▶ _What to produce_
After finding the line with "1. [showTopTip" in the data below, set down exactly each line through the one with "Permission is hereby", inclusive, and stop there.

▶ _Material provided_
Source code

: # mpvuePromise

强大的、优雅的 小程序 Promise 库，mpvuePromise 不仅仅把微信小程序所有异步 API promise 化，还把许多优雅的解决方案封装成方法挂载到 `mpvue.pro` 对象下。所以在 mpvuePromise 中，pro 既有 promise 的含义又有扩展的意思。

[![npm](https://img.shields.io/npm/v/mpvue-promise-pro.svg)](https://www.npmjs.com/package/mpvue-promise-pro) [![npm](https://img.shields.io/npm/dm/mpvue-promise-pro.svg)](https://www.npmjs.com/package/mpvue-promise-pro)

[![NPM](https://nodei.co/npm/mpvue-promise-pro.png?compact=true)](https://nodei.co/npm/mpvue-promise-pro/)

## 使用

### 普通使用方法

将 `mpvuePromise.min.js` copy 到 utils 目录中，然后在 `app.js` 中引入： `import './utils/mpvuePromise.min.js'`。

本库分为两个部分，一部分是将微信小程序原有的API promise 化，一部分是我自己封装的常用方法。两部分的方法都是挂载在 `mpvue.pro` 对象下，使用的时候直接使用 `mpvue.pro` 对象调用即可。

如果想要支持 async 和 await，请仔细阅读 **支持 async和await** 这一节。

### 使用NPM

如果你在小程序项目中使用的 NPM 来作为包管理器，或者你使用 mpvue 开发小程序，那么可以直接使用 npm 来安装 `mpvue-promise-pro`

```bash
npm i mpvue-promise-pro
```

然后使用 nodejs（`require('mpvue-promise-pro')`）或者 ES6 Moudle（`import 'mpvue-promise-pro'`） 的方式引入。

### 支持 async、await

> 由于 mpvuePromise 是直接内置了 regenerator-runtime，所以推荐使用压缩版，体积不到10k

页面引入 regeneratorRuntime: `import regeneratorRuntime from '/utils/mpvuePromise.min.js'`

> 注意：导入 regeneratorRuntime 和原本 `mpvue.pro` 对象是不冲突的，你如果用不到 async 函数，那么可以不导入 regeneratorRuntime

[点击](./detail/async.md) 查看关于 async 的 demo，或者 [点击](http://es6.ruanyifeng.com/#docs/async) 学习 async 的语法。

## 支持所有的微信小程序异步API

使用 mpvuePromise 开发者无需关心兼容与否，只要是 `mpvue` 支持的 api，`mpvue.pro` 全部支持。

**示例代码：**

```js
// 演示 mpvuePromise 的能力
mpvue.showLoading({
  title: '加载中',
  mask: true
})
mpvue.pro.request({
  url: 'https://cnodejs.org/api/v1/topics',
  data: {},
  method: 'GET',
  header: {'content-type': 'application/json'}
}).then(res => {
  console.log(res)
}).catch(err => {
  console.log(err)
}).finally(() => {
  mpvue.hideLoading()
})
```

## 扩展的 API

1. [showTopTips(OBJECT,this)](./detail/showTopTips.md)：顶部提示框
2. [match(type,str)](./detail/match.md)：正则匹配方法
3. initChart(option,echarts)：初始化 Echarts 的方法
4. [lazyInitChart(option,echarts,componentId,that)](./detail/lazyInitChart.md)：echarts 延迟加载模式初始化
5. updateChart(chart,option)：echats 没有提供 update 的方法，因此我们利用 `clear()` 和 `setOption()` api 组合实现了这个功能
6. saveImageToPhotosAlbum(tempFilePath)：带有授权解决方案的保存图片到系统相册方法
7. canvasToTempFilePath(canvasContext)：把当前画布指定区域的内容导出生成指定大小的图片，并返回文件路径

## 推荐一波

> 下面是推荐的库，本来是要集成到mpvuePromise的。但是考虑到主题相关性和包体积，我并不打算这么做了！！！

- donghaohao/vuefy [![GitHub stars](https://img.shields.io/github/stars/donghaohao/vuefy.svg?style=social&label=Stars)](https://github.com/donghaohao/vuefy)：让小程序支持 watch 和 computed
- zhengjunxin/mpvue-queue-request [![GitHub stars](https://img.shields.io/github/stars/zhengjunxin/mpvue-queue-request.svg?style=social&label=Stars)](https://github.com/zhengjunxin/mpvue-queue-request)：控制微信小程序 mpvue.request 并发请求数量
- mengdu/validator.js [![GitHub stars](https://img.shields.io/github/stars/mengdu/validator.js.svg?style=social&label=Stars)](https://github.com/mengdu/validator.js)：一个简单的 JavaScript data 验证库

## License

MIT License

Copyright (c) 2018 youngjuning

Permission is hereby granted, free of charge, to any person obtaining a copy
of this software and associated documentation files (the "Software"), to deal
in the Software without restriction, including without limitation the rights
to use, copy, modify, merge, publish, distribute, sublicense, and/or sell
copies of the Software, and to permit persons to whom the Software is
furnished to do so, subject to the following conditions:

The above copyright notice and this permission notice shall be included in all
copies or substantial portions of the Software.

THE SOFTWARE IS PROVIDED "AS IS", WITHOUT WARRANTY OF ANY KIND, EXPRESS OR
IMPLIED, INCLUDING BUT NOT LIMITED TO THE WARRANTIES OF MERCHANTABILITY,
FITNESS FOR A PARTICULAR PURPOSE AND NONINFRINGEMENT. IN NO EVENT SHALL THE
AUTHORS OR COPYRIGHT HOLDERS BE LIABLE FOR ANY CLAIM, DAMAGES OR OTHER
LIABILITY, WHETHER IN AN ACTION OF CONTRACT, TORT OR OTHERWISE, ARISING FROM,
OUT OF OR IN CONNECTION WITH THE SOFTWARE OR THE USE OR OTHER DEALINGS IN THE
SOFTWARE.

▶ _Task solution_
1. [showTopTips(OBJECT,this)](./detail/showTopTips.md)：顶部提示框
2. [match(type,str)](./detail/match.md)：正则匹配方法
3. initChart(option,echarts)：初始化 Echarts 的方法
4. [lazyInitChart(option,echarts,componentId,that)](./detail/lazyInitChart.md)：echarts 延迟加载模式初始化
5. updateChart(chart,option)：echats 没有提供 update 的方法，因此我们利用 `clear()` 和 `setOption()` api 组合实现了这个功能
6. saveImageToPhotosAlbum(tempFilePath)：带有授权解决方案的保存图片到系统相册方法
7. canvasToTempFilePath(canvasContext)：把当前画布指定区域的内容导出生成指定大小的图片，并返回文件路径

## 推荐一波

> 下面是推荐的库，本来是要集成到mpvuePromise的。但是考虑到主题相关性和包体积，我并不打算这么做了！！！

- donghaohao/vuefy [![GitHub stars](https://img.shields.io/github/stars/donghaohao/vuefy.svg?style=social&label=Stars)](https://github.com/donghaohao/vuefy)：让小程序支持 watch 和 computed
- zhengjunxin/mpvue-queue-request [![GitHub stars](https://img.shields.io/github/stars/zhengjunxin/mpvue-queue-request.svg?style=social&label=Stars)](https://github.com/zhengjunxin/mpvue-queue-request)：控制微信小程序 mpvue.request 并发请求数量
- mengdu/validator.js [![GitHub stars](https://img.shields.io/github/stars/mengdu/validator.js.svg?style=social&label=Stars)](https://github.com/mengdu/validator.js)：一个简单的 JavaScript data 验证库

## License

MIT License

Copyright (c) 2018 youngjuning

Permission is hereby granted, free of charge, to any person obtaining a copy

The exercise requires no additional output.